Stored data entries:
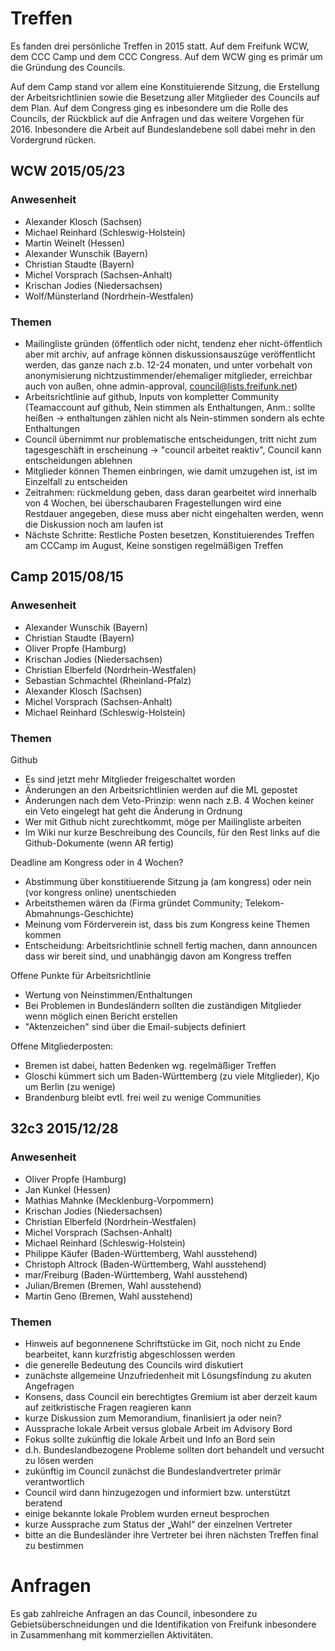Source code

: # Treffen

Es fanden drei persönliche Treffen in 2015 statt. Auf dem Freifunk WCW, dem CCC Camp und dem CCC Congress. Auf dem WCW ging es primär um die Gründung des Councils. 

Auf dem Camp stand vor allem eine Konstituierende Sitzung, die Erstellung der Arbeitsrichtlinien sowie die Besetzung aller Mitglieder des Councils auf dem Plan. Auf dem Congress ging es inbesondere um die Rolle des Councils, der Rückblick auf die Anfragen und das weitere Vorgehen für 2016. Inbesondere die Arbeit auf Bundeslandebene soll dabei mehr in den Vordergrund rücken.

## WCW 2015/05/23

### Anwesenheit
* Alexander Klosch (Sachsen)
* Michael Reinhard (Schleswig-Holstein)
* Martin Weinelt (Hessen)
* Alexander Wunschik (Bayern)
* Christian Staudte (Bayern)
* Michel Vorsprach (Sachsen-Anhalt)
* Krischan Jodies (Niedersachsen)
* Wolf/Münsterland (Nordrhein-Westfalen)

### Themen
* Mailingliste gründen (öffentlich oder nicht, tendenz eher nicht-öffentlich aber mit archiv, auf anfrage können diskussionsauszüge veröffentlicht werden, das ganze nach z.b. 12-24 monaten, und unter vorbehalt von anonymisierung nichtzustimmender/ehemaliger mitglieder, erreichbar auch von außen, ohne admin-approval, council@lists.freifunk.net)
* Arbeitsrichtlinie auf github, Inputs von kompletter Community (Teamaccount auf github, Nein stimmen als Enthaltungen, Anm.: sollte heißen -> enthaltungen zählen nicht als Nein-stimmen sondern als echte Enthaltungen
* Council übernimmt nur problematische entscheidungen, tritt nicht zum tagesgeschäft in erscheinung -> "council arbeitet reaktiv", Council kann entscheidungen ablehnen
* Mitglieder können Themen einbringen, wie damit umzugehen ist, ist im Einzelfall zu entscheiden
* Zeitrahmen: rückmeldung geben, dass daran gearbeitet wird innerhalb von 4 Wochen, bei überschaubaren Fragestellungen wird eine Restdauer angegeben, diese muss aber nicht eingehalten werden, wenn die Diskussion noch am laufen ist
* Nächste Schritte: Restliche Posten besetzen, Konstituierendes Treffen am CCCamp im August, Keine sonstigen regelmäßigen Treffen

## Camp 2015/08/15

### Anwesenheit
* Alexander Wunschik (Bayern)
* Christian Staudte (Bayern)
* Oliver Propfe (Hamburg)
* Krischan Jodies (Niedersachsen)
* Christian Elberfeld (Nordrhein-Westfalen)
* Sebastian Schmachtel (Rheinland-Pfalz)
* Alexander Klosch (Sachsen)
* Michel Vorsprach (Sachsen-Anhalt)
* Michael Reinhard (Schleswig-Holstein)

### Themen

Github
* Es sind jetzt mehr Mitglieder freigeschaltet worden
* Änderungen an den Arbeitsrichtlinien werden auf die ML gepostet
* Änderungen nach dem Veto-Prinzip: wenn nach z.B. 4 Wochen keiner ein Veto eingelegt hat geht die Änderung in Ordnung
* Wer mit Github nicht zurechtkommt, möge per Mailingliste arbeiten
* Im Wiki nur kurze Beschreibung des Councils, für den Rest links auf die Github-Dokumente (wenn AR fertig)

Deadline am Kongress oder in 4 Wochen?
* Abstimmung über konstitiuerende Sitzung ja (am kongress) oder nein (vor kongress online) unentschieden
* Arbeitsthemen wären da (Firma gründet Community; Telekom-Abmahnungs-Geschichte)
* Meinung vom Förderverein ist, dass bis zum Kongress keine Themen kommen
* Entscheidung: Arbeitsrichtlinie schnell fertig machen, dann announcen dass wir bereit sind, und unabhängig davon am Kongress treffen

Offene Punkte für Arbeitsrichtlinie
* Wertung von Neinstimmen/Enthaltungen
* Bei Problemen in Bundesländern sollten die zuständigen Mitglieder wenn möglich einen Bericht erstellen
* "Aktenzeichen" sind über die Email-subjects definiert

Offene Mitgliederposten:
* Bremen ist dabei, hatten Bedenken wg. regelmäßiger Treffen
* Gloschi kümmert sich um Baden-Württemberg (zu viele Mitglieder), Kjo um Berlin (zu wenige)
* Brandenburg bleibt evtl. frei weil zu wenige Communities

## 32c3 2015/12/28

### Anwesenheit
* Oliver Propfe (Hamburg)
* Jan Kunkel (Hessen)
* Mathias Mahnke (Mecklenburg-Vorpommern)
* Krischan Jodies (Niedersachsen)
* Christian Elberfeld (Nordrhein-Westfalen)
* Michel Vorsprach (Sachsen-Anhalt)
* Michael Reinhard (Schleswig-Holstein)
* Philippe Käufer (Baden-Württemberg, Wahl ausstehend)
* Christoph Altrock (Baden-Württemberg, Wahl ausstehend)
* mar/Freiburg (Baden-Württemberg, Wahl ausstehend)
* Julian/Bremen (Bremen, Wahl ausstehend)
* Martin Geno (Bremen, Wahl ausstehend)

### Themen
* Hinweis auf begonnenene Schriftstücke im Git, noch nicht zu Ende bearbeitet, kann kurzfristig abgeschlossen werden
* die generelle Bedeutung des Councils wird diskutiert
* zunächste allgemeine Unzufriedenheit mit Lösungsfindung zu akuten Angefragen
* Konsens, dass Council ein berechtigtes Gremium ist aber derzeit kaum auf zeitkristische Fragen reagieren kann
* kurze Diskussion zum Memorandium, finanlisiert ja oder nein?
* Aussprache lokale Arbeit versus globale Arbeit im Advisory Bord
* Fokus sollte zukünftig die lokale Arbeit und Info an Bord sein
* d.h. Bundeslandbezogene Probleme sollten dort behandelt und versucht zu lösen werden
* zukünftig im Council zunächst die Bundeslandvertreter primär verantwortlich
* Council wird dann hinzugezogen und informiert bzw. unterstützt beratend
* einige bekannte lokale Problem wurden erneut besprochen
* kurze Aussprache zum Status der „Wahl“ der einzelnen Vertreter
* bitte an die Bundesländer ihre Vertreter bei ihren nächsten Treffen final zu bestimmen

# Anfragen

Es gab zahlreiche Anfragen an das Council, inbesondere zu Gebietsüberschneidungen und die Identifikation von Freifunk inbesondere in Zusammenhang mit kommerziellen Aktivitäten.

Your task:
Please go through the entries and show every line with the word "noch".

Output of the exercise:
* Zeitrahmen: rückmeldung geben, dass daran gearbeitet wird innerhalb von 4 Wochen, bei überschaubaren Fragestellungen wird eine Restdauer angegeben, diese muss aber nicht eingehalten werden, wenn die Diskussion noch am laufen ist
* Hinweis auf begonnenene Schriftstücke im Git, noch nicht zu Ende bearbeitet, kann kurzfristig abgeschlossen werden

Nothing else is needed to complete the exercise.